Crítica: Tras Rattle llegó Nézet-Séguin a Santander
Festival de Música de Santander
Tras Rattle llegó Nézet-Séguin
Obras de Liszt y Bruckner. Yefim Bronfman, piano. Orquesta Filarmónica de Rotterdam. Yannick Nézet-Séguin, director. Palacio de Festivales de Cantabria. 23 de agosto de 2018.
Sesenta y siete ediciones son muchas, marcan la solidez de uno de los grandes y veteranos festivales de música en España. Atrás quedan los en parte añorados conciertos al aire libre en la Plaza Porticada, que perduraron hasta el concierto final con Rostropovich en 1990. Desde el año siguiente la sede es el edificio de Sáenz de Oiza. Casi todos los grandes directores han pasado por él: Mehta , Solti , Muti , Barenboim y también solistas como Rubinstein , de Larrocha , Caballé, Berganza , Ramey , Flórez , Carreras o Domingo. Atrás quedan también unos años gloriosos que dejaron un importante déficit, que ya ha sido eliminado en la actual etapa que dirige Jaime Martín.
Esta edición ha tenido un momento estrella con dos conciertos de Simon Rattle con la Sinfónica de Londres y muy especialmente con la “Novena” de Mahler.

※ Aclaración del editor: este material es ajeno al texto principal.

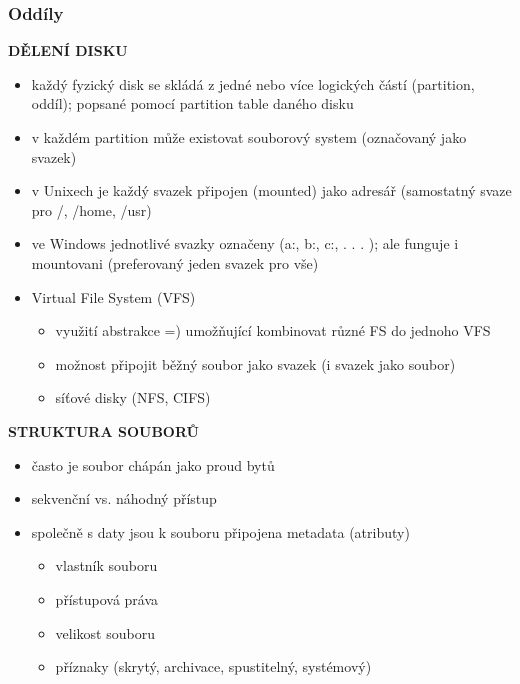 \documentclass[10pt,a4paper]{article}
\begin{document}
\subsubsection{Oddíly}
\textbf{DĚLENÍ DISKU}
\begin{itemize}
	\item každý fyzický disk se skládá z jedné nebo více logických částí (partition, oddíl); popsané
pomocí partition table daného disku
	\item v každém partition může existovat souborový system (označovaný jako svazek)
	\item v Unixech je každý svazek připojen (mounted) jako adresář (samostatný svaze pro /, /home,
/usr)
	\item ve Windows jednotlivé svazky označeny (a:, b:, c:, . . . ); ale funguje i mountovani (preferovaný
jeden svazek pro vše)
	\item Virtual File System (VFS)
	\begin{itemize}
		\item využití abstrakce =) umožňující kombinovat různé FS do jednoho VFS
		\item možnost připojit běžný soubor jako svazek (i svazek jako soubor)
		\item síťové disky (NFS, CIFS)
	\end{itemize}
\end{itemize}

\textbf{STRUKTURA SOUBORŮ}
\begin{itemize}
	\item často je soubor chápán jako proud bytů
	\item sekvenční vs. náhodný přístup
	\item společně s daty jsou k souboru připojena metadata (atributy)
	\begin{itemize}
		\item vlastník souboru
		\item přístupová práva
		\item velikost souboru
		\item příznaky (skrytý, archivace, spustitelný, systémový)
	\end{itemize}
\end{itemize}
\end{document}
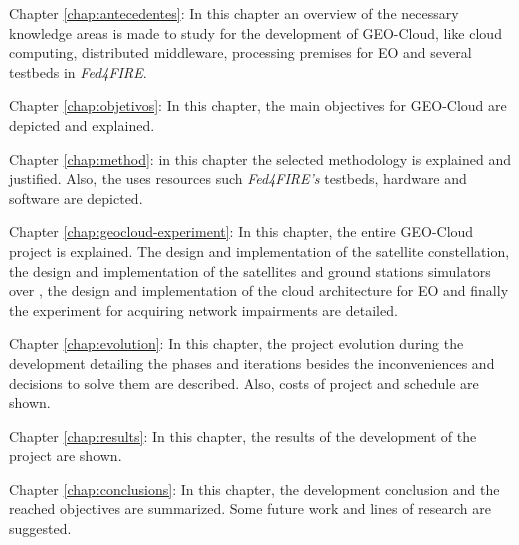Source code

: \begin{definitionlist}
\item[Chapter \ref{chap:antecedentes}: \nameref{chap:antecedentes}] In this
  chapter an overview of the necessary knowledge areas is made to study for the
  development of GEO-Cloud, like cloud computing, distributed middleware,
  processing premises for \ac{EO} and several testbeds in \emph{Fed4FIRE}.
\item[Chapter \ref{chap:objetivos}: \nameref{chap:objetivos}] In this
  chapter, the main objectives for GEO-Cloud are depicted and explained.
\item[Chapter \ref{chap:method}: \nameref{chap:method}] in this chapter the
  selected methodology is explained and justified. Also, the uses resources such
  \emph{Fed4FIRE's} testbeds, hardware and software are depicted.
\item[Chapter \ref{chap:geocloud-experiment}: \nameref{chap:geocloud-experiment}] In this
  chapter, the entire GEO-Cloud project is explained. The design and implementation of the
  satellite constellation, the design and implementation of the satellites and
  ground stations simulators over \vw, the design and implementation of the
  cloud architecture for \ac{EO} and finally the \pl experiment for acquiring
  network impairments are detailed.
\item[Chapter \ref{chap:evolution}: \nameref{chap:evolution}] In this chapter,
  the project evolution during the development detailing the phases and
  iterations besides the inconveniences and decisions to solve them are
  described. Also, costs of project and schedule are shown.
\item[Chapter \ref{chap:results}: \nameref{chap:results}] In this chapter, the
  results of the development of the project are shown.
\item[Chapter \ref{chap:conclusions}: \nameref{chap:conclusions}]In this
  chapter, the development conclusion and the reached objectives are
  summarized. Some future work and lines of research are suggested.
 \end{definitionlist}
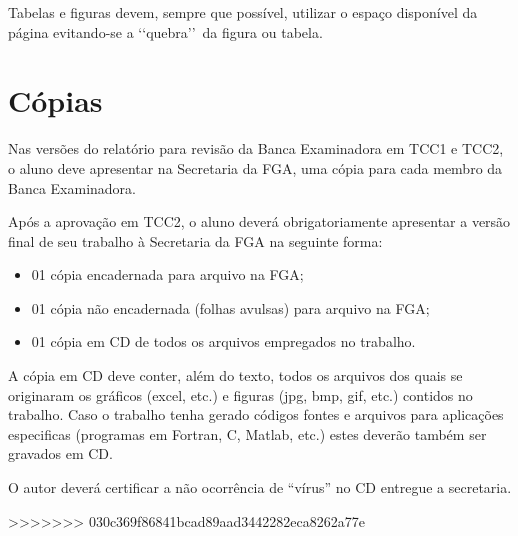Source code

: Tabelas e figuras devem, sempre que possível, utilizar o espaço disponível 
da página evitando-se a \lq\lq quebra\rq\rq\ da figura ou tabela. 

\section{Cópias}

Nas versões do relatório para revisão da Banca Examinadora em TCC1 e TCC2, 
o aluno deve apresentar na Secretaria da FGA, uma cópia para cada membro da 
Banca Examinadora.

Após a aprovação em TCC2, o aluno deverá obrigatoriamente apresentar a 
versão final de seu trabalho à Secretaria da FGA na seguinte forma:

\begin{itemize}
	\item 01 cópia encadernada para arquivo na FGA;
	\item 01 cópia não encadernada (folhas avulsas) para arquivo na FGA;
	\item 01 cópia em CD de todos os arquivos empregados no trabalho.
\end{itemize}

A cópia em CD deve conter, além do texto, todos os arquivos dos quais se 
originaram os gráficos (excel, etc.) e figuras (jpg, bmp, gif, etc.) 
contidos no trabalho. Caso o trabalho tenha gerado códigos fontes e 
arquivos para aplicações especificas (programas em Fortran, C, Matlab, 
etc.) estes deverão também ser gravados em CD. 

O autor deverá certificar a não ocorrência de “vírus” no CD entregue a 
secretaria. 

>>>>>>> 030c369f86841bcad89aad3442282eca8262a77e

Pero no van a la zaga los siguientes conciertos con la Filarmónica de Rotterdam y Yannick Nézet-Séguin y los de la Orquesta del Festival de Budapest con Ivan Fischer, recuperado de su reciente operación que le obligó a cancelar Verbier.
El canadiense Nézet-Séguin es uno de los directores en auge. Continúa ligado a formaciones en su país, pero desde 2005 es titular de Rotterdam y en 2020 asumirá la dirección del Metropolitan neoyorquino. La de Rotterdam es un conjunto sólido que justo este año celebra su centenario y que cuenta en su historia con titulares como Jean Fournet, Edo de Waart y Valery Gergiev.
El segundo concierto para piano de Liszt centró la breve primera parte con una lectura portentosa en los dedos de ese virtuoso que es Yefim Bronfman, pianista que reúne toda la tradición rusa y que sabe combinar la exhibición de fortaleza, muy ayudado por el pedal en ocasiones, con la sutil delicadeza lírica. Ambos extremos contiene la obra de Liszt en un solo movimiento con melodías que se van repitiendo transformadas a lo largo de su media hora. Nézet-Séguin cuidó al solista sin apagarle y cediéndole la primacía.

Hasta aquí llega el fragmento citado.